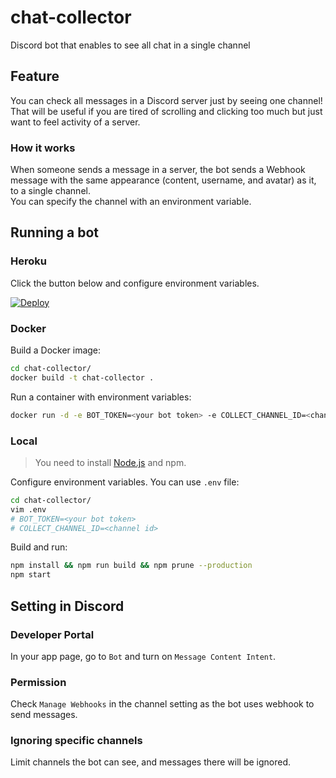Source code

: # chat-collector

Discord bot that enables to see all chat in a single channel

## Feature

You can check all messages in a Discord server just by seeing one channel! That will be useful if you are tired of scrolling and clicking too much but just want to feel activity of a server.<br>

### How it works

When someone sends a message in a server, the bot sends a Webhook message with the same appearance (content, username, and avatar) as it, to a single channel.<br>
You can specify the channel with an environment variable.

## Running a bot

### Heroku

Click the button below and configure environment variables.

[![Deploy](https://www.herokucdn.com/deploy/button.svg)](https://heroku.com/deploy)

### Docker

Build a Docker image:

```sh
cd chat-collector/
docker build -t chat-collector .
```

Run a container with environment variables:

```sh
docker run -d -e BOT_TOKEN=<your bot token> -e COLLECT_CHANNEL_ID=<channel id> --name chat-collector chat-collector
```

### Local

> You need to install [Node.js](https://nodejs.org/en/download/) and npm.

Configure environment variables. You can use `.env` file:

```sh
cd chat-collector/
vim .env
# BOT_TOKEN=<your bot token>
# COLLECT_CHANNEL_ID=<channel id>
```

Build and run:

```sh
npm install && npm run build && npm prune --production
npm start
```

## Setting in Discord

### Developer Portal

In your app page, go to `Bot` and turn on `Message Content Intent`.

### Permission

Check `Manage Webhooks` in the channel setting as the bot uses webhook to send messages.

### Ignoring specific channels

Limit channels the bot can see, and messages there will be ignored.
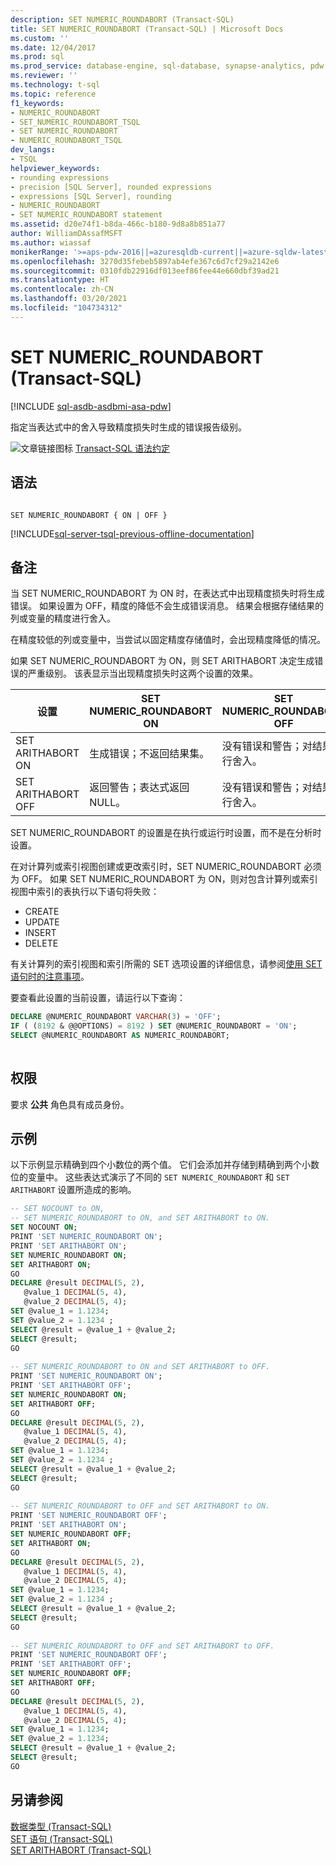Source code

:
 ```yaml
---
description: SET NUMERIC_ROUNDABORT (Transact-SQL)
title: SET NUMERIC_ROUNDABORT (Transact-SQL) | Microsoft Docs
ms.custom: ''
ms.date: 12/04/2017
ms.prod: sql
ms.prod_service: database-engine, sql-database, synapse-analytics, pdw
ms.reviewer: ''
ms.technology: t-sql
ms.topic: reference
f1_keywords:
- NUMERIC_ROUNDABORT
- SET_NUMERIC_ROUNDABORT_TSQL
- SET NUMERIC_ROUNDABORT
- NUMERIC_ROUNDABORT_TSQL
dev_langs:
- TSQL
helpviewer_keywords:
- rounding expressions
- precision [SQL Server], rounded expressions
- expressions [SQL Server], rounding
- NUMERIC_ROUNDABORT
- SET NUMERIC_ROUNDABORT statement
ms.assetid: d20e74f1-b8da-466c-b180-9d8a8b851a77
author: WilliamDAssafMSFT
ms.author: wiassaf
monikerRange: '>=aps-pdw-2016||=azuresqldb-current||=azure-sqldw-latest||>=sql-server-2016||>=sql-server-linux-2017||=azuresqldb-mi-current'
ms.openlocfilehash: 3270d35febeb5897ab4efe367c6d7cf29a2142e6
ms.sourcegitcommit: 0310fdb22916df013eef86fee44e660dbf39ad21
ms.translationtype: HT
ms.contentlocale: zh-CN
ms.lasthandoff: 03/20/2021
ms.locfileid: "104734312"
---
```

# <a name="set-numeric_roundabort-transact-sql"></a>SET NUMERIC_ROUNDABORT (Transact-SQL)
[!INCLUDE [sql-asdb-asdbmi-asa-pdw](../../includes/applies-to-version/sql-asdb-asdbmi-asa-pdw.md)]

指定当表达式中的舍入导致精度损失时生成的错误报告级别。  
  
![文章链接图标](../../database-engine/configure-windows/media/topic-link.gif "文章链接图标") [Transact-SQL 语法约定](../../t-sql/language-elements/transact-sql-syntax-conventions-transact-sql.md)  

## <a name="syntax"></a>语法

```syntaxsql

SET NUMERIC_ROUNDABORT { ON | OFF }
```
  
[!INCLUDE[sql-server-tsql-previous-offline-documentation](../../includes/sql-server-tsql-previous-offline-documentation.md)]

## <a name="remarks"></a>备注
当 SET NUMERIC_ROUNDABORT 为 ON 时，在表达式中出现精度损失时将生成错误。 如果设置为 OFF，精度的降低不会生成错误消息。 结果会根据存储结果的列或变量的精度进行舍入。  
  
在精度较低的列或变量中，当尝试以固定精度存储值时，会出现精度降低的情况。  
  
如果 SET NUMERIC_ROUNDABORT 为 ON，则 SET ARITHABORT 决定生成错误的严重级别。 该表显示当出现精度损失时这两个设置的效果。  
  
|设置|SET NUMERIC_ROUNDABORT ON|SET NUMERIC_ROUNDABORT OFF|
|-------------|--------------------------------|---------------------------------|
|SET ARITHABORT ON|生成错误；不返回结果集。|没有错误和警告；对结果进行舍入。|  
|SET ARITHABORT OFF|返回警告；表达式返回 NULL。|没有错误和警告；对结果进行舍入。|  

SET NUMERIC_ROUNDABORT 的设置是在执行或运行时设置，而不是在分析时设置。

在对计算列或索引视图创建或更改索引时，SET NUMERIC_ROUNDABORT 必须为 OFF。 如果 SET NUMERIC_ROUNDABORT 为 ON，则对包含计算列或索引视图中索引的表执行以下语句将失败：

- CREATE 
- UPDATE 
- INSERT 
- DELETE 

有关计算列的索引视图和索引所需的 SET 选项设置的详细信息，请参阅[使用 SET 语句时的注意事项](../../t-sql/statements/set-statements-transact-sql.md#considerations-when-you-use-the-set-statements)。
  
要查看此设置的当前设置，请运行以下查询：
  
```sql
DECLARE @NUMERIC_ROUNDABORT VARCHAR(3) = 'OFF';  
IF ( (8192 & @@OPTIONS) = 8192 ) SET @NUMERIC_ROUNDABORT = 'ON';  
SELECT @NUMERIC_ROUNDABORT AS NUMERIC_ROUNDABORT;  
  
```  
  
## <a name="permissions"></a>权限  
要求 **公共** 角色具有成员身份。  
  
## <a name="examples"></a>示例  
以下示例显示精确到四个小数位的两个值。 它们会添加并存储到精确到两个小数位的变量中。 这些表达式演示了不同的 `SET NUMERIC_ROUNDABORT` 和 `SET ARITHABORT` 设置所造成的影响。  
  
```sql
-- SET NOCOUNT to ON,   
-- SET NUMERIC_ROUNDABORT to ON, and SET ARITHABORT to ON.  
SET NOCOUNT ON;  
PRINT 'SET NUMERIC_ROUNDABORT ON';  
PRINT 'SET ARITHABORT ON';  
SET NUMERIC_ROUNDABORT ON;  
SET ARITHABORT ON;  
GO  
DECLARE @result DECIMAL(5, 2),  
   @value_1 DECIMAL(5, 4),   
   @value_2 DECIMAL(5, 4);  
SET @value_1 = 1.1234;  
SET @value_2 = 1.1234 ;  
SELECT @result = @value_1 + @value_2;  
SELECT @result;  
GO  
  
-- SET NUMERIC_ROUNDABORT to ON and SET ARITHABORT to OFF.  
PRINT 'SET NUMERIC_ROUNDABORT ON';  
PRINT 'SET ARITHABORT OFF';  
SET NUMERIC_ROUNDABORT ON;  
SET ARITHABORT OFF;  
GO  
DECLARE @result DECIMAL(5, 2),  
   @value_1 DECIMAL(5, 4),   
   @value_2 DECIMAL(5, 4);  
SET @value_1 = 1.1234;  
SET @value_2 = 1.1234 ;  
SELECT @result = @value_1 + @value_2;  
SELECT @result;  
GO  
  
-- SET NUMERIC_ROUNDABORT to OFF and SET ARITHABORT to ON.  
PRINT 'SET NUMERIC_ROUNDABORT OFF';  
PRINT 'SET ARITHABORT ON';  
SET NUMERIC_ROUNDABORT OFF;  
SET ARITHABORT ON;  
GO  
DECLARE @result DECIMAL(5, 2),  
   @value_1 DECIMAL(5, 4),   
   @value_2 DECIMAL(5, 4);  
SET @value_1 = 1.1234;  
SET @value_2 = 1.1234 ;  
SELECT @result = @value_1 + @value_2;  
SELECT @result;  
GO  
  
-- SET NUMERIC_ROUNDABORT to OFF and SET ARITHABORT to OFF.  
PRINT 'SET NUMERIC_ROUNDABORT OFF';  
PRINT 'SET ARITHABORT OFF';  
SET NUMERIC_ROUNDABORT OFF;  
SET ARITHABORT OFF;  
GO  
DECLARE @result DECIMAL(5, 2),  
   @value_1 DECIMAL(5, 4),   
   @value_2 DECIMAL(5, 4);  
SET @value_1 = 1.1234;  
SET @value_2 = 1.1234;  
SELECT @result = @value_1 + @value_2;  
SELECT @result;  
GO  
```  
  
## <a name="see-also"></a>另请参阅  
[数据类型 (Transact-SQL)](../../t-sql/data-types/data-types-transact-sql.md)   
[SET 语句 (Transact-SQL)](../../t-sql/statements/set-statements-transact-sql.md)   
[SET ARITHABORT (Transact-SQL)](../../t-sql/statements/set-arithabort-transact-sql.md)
--
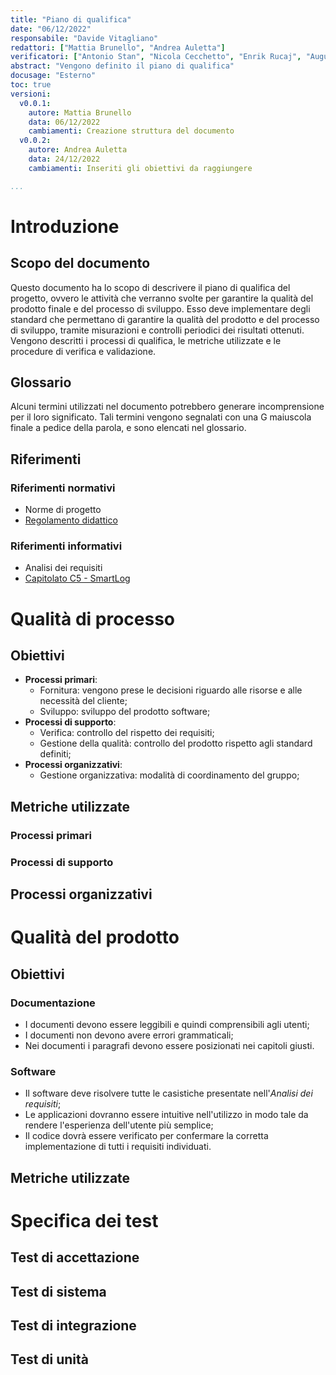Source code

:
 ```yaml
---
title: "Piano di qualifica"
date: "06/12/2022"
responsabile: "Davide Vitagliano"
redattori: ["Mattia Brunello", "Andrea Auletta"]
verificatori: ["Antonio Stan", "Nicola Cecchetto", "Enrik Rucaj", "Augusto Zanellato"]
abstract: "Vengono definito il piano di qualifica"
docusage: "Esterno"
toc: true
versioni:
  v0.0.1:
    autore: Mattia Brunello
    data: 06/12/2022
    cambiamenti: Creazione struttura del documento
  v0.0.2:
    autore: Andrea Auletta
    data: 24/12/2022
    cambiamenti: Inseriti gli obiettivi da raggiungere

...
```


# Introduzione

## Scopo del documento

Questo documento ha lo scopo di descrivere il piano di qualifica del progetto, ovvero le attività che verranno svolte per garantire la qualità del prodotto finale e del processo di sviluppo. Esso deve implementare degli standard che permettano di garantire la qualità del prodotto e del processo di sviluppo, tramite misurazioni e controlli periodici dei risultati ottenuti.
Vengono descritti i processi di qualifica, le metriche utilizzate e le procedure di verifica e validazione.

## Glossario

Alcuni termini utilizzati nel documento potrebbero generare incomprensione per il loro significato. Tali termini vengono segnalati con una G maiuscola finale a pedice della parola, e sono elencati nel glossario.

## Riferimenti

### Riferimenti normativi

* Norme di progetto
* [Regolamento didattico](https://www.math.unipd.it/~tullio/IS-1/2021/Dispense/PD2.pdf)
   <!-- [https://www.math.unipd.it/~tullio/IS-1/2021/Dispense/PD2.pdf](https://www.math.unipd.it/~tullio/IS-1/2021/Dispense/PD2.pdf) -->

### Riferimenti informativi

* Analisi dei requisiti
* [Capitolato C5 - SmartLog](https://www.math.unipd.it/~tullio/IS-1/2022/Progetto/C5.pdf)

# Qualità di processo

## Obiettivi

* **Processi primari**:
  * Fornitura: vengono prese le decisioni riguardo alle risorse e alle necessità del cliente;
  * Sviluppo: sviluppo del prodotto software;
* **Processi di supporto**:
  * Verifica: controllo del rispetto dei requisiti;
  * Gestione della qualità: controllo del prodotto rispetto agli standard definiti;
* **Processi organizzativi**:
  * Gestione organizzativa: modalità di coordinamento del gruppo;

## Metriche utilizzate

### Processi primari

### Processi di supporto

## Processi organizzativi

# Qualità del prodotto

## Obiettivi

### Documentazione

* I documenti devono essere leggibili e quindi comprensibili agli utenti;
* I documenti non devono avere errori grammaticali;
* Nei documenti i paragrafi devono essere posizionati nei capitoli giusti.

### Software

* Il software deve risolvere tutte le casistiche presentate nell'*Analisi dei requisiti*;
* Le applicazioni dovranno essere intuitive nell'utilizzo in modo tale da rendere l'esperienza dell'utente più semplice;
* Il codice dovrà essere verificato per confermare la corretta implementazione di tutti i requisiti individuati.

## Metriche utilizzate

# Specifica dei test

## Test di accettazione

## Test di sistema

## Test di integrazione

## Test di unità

Exercise aim -
Respond with only the number of lines above that include the string "topic".

Exercise result -
2